Each line in the records that mentions the word "Learned" needs to be listed.

++++

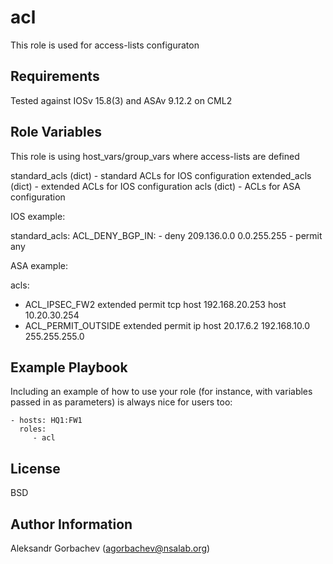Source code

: acl
=========

This role is used for access-lists configuraton 

Requirements
------------

Tested against IOSv 15.8(3) and ASAv 9.12.2 on CML2

Role Variables
--------------

This role is using host_vars/group_vars where access-lists are defined

standard_acls (dict) - standard ACLs for IOS configuration
extended_acls (dict) - extended ACLs for IOS configuration
acls (dict) - ACLs for ASA configuration

IOS example:

standard_acls:
  ACL_DENY_BGP_IN:
    - deny 209.136.0.0 0.0.255.255
    - permit any

ASA example:

acls:
  - ACL_IPSEC_FW2 extended permit tcp host 192.168.20.253 host 10.20.30.254
  - ACL_PERMIT_OUTSIDE extended permit ip host 20.17.6.2 192.168.10.0 255.255.255.0 

Example Playbook
----------------

Including an example of how to use your role (for instance, with variables passed in as parameters) is always nice for users too:

    - hosts: HQ1:FW1
      roles:
         - acl

License
-------

BSD

Author Information
------------------

Aleksandr Gorbachev (agorbachev@nsalab.org)
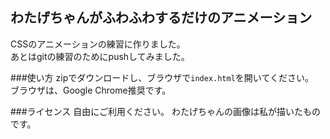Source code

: ## わたげちゃんがふわふわするだけのアニメーション

CSSのアニメーションの練習に作りました。</br>
あとはgitの練習のためにpushしてみました。

###使い方
zipでダウンロードし、ブラウザで`index.html`を開いてください。<br>
ブラウザは、Google Chrome推奨です。

###ライセンス
自由にご利用ください。
わたげちゃんの画像は私が描いたものです。
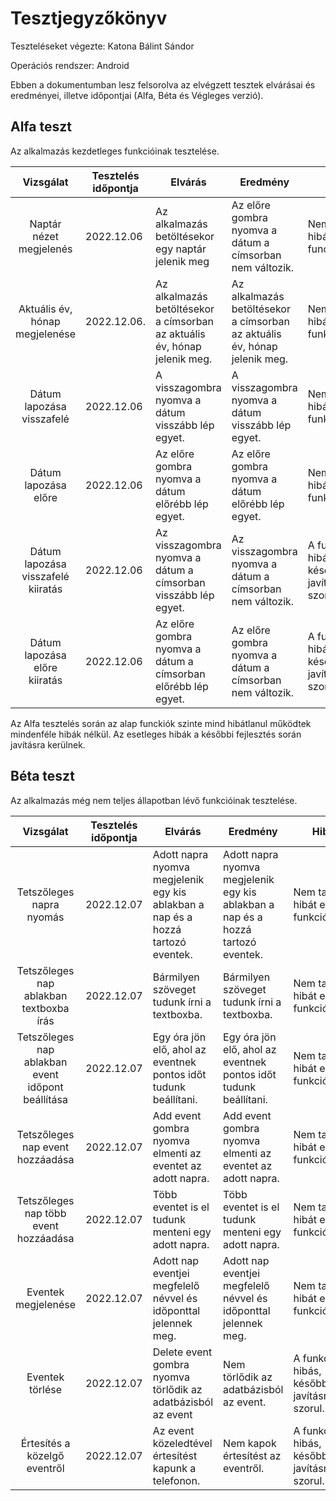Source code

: # Tesztjegyzőkönyv

Teszteléseket végezte: Katona Bálint Sándor

Operációs rendszer: Android

Ebben a dokumentumban lesz felsorolva az elvégzett tesztek elvárásai és eredményei, illetve időpontjai (Alfa, Béta és Végleges verzió).

## Alfa teszt

Az alkalmazás kezdetleges funkcióinak tesztelése.

| Vizsgálat | Tesztelés időpontja | Elvárás | Eredmény | Hibák |
| :---: | --- | --- | --- | --- |
| Naptár nézet megjelenés | 2022.12.06 | Az alkalmazás betöltésekor egy naptár jelenik meg | Az előre gombra nyomva a dátum a címsorban nem változik. | Nem találtam hibát ebben a funckióban. |
| Aktuális év, hónap megjelenése | 2022.12.06. | Az alkalmazás betöltésekor a címsorban az aktuális év, hónap jelenik meg. | Az alkalmazás betöltésekor a címsorban az aktuális év, hónap jelenik meg. | Nem találtam hibát ebben a funkcióban. |
| Dátum lapozása visszafelé | 2022.12.06 | A visszagombra nyomva a dátum visszább lép egyet. | A visszagombra nyomva a dátum visszább lép egyet. | Nem találtam hibát ebben a funkcióban. |
| Dátum lapozása előre | 2022.12.06 | Az előre gombra nyomva a dátum előrébb lép egyet. | Az előre gombra nyomva a dátum előrébb lép egyet. | Nem találtam hibát ebben a funkcióban. |
| Dátum lapozása visszafelé kiiratás | 2022.12.06 | Az visszagombra nyomva a dátum a címsorban visszább lép egyet. | Az visszagombra nyomva a dátum a címsorban nem változik. | A funkció hibás, későbbiekben javításra szorul. |
| Dátum lapozása előre kiiratás | 2022.12.06 | Az előre gombra nyomva a dátum a címsorban előrébb lép egyet. | Az előre gombra nyomva a dátum a címsorban nem változik. | A funkció hibás, későbbiekben javításra szorul. |


Az Alfa tesztelés során az alap funckiók szinte mind hibátlanul működtek mindenféle hibák nélkül. Az esetleges hibák a későbbi fejlesztés során javításra kerülnek.

## Béta teszt

Az alkalmazás még nem teljes állapotban lévő funkcióinak tesztelése.

| Vizsgálat | Tesztelés időpontja | Elvárás | Eredmény | Hibák |
| :---: | --- | --- | --- | --- |
| Tetszőleges napra nyomás | 2022.12.07 | Adott napra nyomva megjelenik egy kis ablakban a nap és a hozzá tartozó eventek. | Adott napra nyomva megjelenik egy kis ablakban a nap és a hozzá tartozó eventek. | Nem találtam hibát ebben a funkcióban. |
| Tetszőleges nap ablakban textboxba írás | 2022.12.07 | Bármilyen szöveget tudunk írni a textboxba. | Bármilyen szöveget tudunk írni a textboxba. | Nem találtam hibát ebben a funkcióban. |
| Tetszőleges nap ablakban event időpont beállítása | 2022.12.07 | Egy óra jön elő, ahol az eventnek pontos időt tudunk beállítani. | Egy óra jön elő, ahol az eventnek pontos időt tudunk beállítani. | Nem találtam hibát ebben a funkcióban. |
| Tetszőleges nap event hozzáadása | 2022.12.07 | Add event gombra nyomva elmenti az eventet az adott napra. | Add event gombra nyomva elmenti az eventet az adott napra. | Nem találtam hibát ebben a funkcióban. |
| Tetszőleges nap  több event hozzáadása | 2022.12.07 | Több eventet is el tudunk menteni egy adott napra. | Több eventet is el tudunk menteni egy adott napra. | Nem találtam hibát ebben a funkcióban. |
| Eventek megjelenése | 2022.12.07 | Adott nap eventjei megfelelő névvel és időponttal jelennek meg. | Adott nap eventjei megfelelő névvel és időponttal jelennek meg. | Nem találtam hibát ebben a funkcióban. |
| Eventek törlése | 2022.12.07 | Delete event gombra nyomva törlődik az adatbázisból az event | Nem törlődik az adatbázisból az event. | A funkció hibás, későbbiekben javításra szorul. |
| Értesítés a közelgő eventről | 2022.12.07 | Az event közeledtével értesítést kapunk a telefonon. | Nem kapok értesítést az eventről. | A funkció hibás, későbbiekben javításra szorul. |
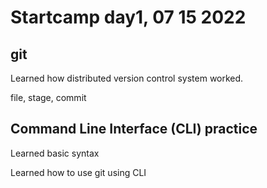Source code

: # Startcamp day1, 07 15 2022

## git

Learned how distributed version control system worked.

file, stage, commit



## Command Line Interface (CLI) practice

Learned basic syntax

Learned how to use git using CLI








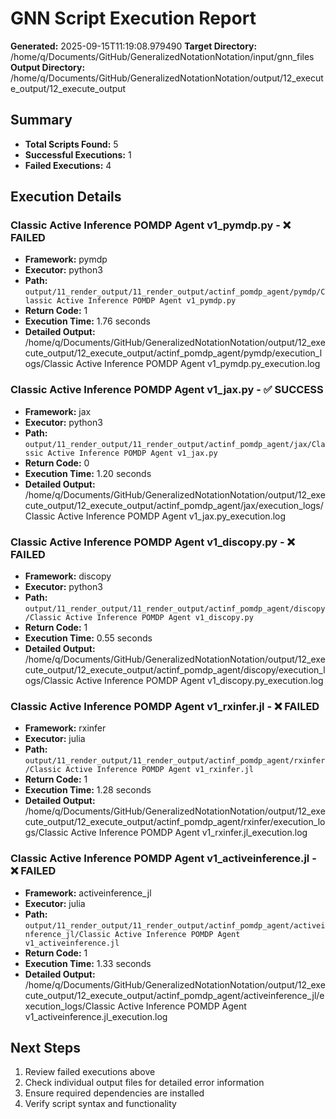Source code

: # GNN Script Execution Report

**Generated:** 2025-09-15T11:19:08.979490
**Target Directory:** /home/q/Documents/GitHub/GeneralizedNotationNotation/input/gnn_files
**Output Directory:** /home/q/Documents/GitHub/GeneralizedNotationNotation/output/12_execute_output/12_execute_output

## Summary

- **Total Scripts Found:** 5
- **Successful Executions:** 1
- **Failed Executions:** 4

## Execution Details

### Classic Active Inference POMDP Agent v1_pymdp.py - ❌ FAILED

- **Framework:** pymdp
- **Executor:** python3
- **Path:** `output/11_render_output/11_render_output/actinf_pomdp_agent/pymdp/Classic Active Inference POMDP Agent v1_pymdp.py`
- **Return Code:** 1
- **Execution Time:** 1.76 seconds
- **Detailed Output:** /home/q/Documents/GitHub/GeneralizedNotationNotation/output/12_execute_output/12_execute_output/actinf_pomdp_agent/pymdp/execution_logs/Classic Active Inference POMDP Agent v1_pymdp.py_execution.log

### Classic Active Inference POMDP Agent v1_jax.py - ✅ SUCCESS

- **Framework:** jax
- **Executor:** python3
- **Path:** `output/11_render_output/11_render_output/actinf_pomdp_agent/jax/Classic Active Inference POMDP Agent v1_jax.py`
- **Return Code:** 0
- **Execution Time:** 1.20 seconds
- **Detailed Output:** /home/q/Documents/GitHub/GeneralizedNotationNotation/output/12_execute_output/12_execute_output/actinf_pomdp_agent/jax/execution_logs/Classic Active Inference POMDP Agent v1_jax.py_execution.log

### Classic Active Inference POMDP Agent v1_discopy.py - ❌ FAILED

- **Framework:** discopy
- **Executor:** python3
- **Path:** `output/11_render_output/11_render_output/actinf_pomdp_agent/discopy/Classic Active Inference POMDP Agent v1_discopy.py`
- **Return Code:** 1
- **Execution Time:** 0.55 seconds
- **Detailed Output:** /home/q/Documents/GitHub/GeneralizedNotationNotation/output/12_execute_output/12_execute_output/actinf_pomdp_agent/discopy/execution_logs/Classic Active Inference POMDP Agent v1_discopy.py_execution.log

### Classic Active Inference POMDP Agent v1_rxinfer.jl - ❌ FAILED

- **Framework:** rxinfer
- **Executor:** julia
- **Path:** `output/11_render_output/11_render_output/actinf_pomdp_agent/rxinfer/Classic Active Inference POMDP Agent v1_rxinfer.jl`
- **Return Code:** 1
- **Execution Time:** 1.28 seconds
- **Detailed Output:** /home/q/Documents/GitHub/GeneralizedNotationNotation/output/12_execute_output/12_execute_output/actinf_pomdp_agent/rxinfer/execution_logs/Classic Active Inference POMDP Agent v1_rxinfer.jl_execution.log

### Classic Active Inference POMDP Agent v1_activeinference.jl - ❌ FAILED

- **Framework:** activeinference_jl
- **Executor:** julia
- **Path:** `output/11_render_output/11_render_output/actinf_pomdp_agent/activeinference_jl/Classic Active Inference POMDP Agent v1_activeinference.jl`
- **Return Code:** 1
- **Execution Time:** 1.33 seconds
- **Detailed Output:** /home/q/Documents/GitHub/GeneralizedNotationNotation/output/12_execute_output/12_execute_output/actinf_pomdp_agent/activeinference_jl/execution_logs/Classic Active Inference POMDP Agent v1_activeinference.jl_execution.log

## Next Steps

1. Review failed executions above
2. Check individual output files for detailed error information
3. Ensure required dependencies are installed
4. Verify script syntax and functionality

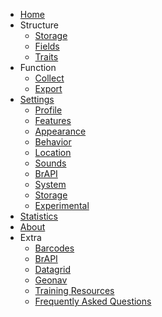 * [Home](/)
* Structure
  * [Storage](storage.md)
  * [Fields](fields.md)
  * [Traits](traits/)
* Function
  * [Collect](collect.md)
  * [Export](export.md)
* [Settings](settings/)
  * [Profile](settings/settings-profile.md)
  * [Features](settings/settings-features.md)
  * [Appearance](settings/settings-appearance.md)
  * [Behavior](settings/settings-behavior.md)
  * [Location](settings/settings-location.md)
  * [Sounds](settings/settings-sounds.md)
  * [BrAPI](settings/settings-brapi.md)
  * [System](settings/settings-system.md)
  * [Storage](settings/settings-storage.md)
  * [Experimental](settings/settings-experimental.md)
* [Statistics](statistics.md)
* [About](about.md)
* Extra
  * [Barcodes](barcodes.md)
  * [BrAPI](brapi.md)
  * [Datagrid](datagrid.md)
  * [Geonav](geonav.md)
  * [Training Resources](training-resources.md)
  * [Frequently Asked Questions](faq.md)
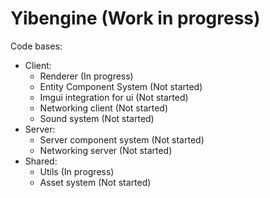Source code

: # Yibengine (Work in progress)

Code bases:
  - Client:
    - Renderer (In progress)
    - Entity Component System (Not started)
    - Imgui integration for ui (Not started)
    - Networking client (Not started)
    - Sound system (Not started)
  - Server:
    - Server component system (Not started)
    - Networking server (Not started)
  - Shared:
    - Utils (In progress)
    - Asset system (Not started)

++++

• Reply to the exercise
Learned how distributed version control system worked.
Learned basic syntax
Learned how to use git using CLI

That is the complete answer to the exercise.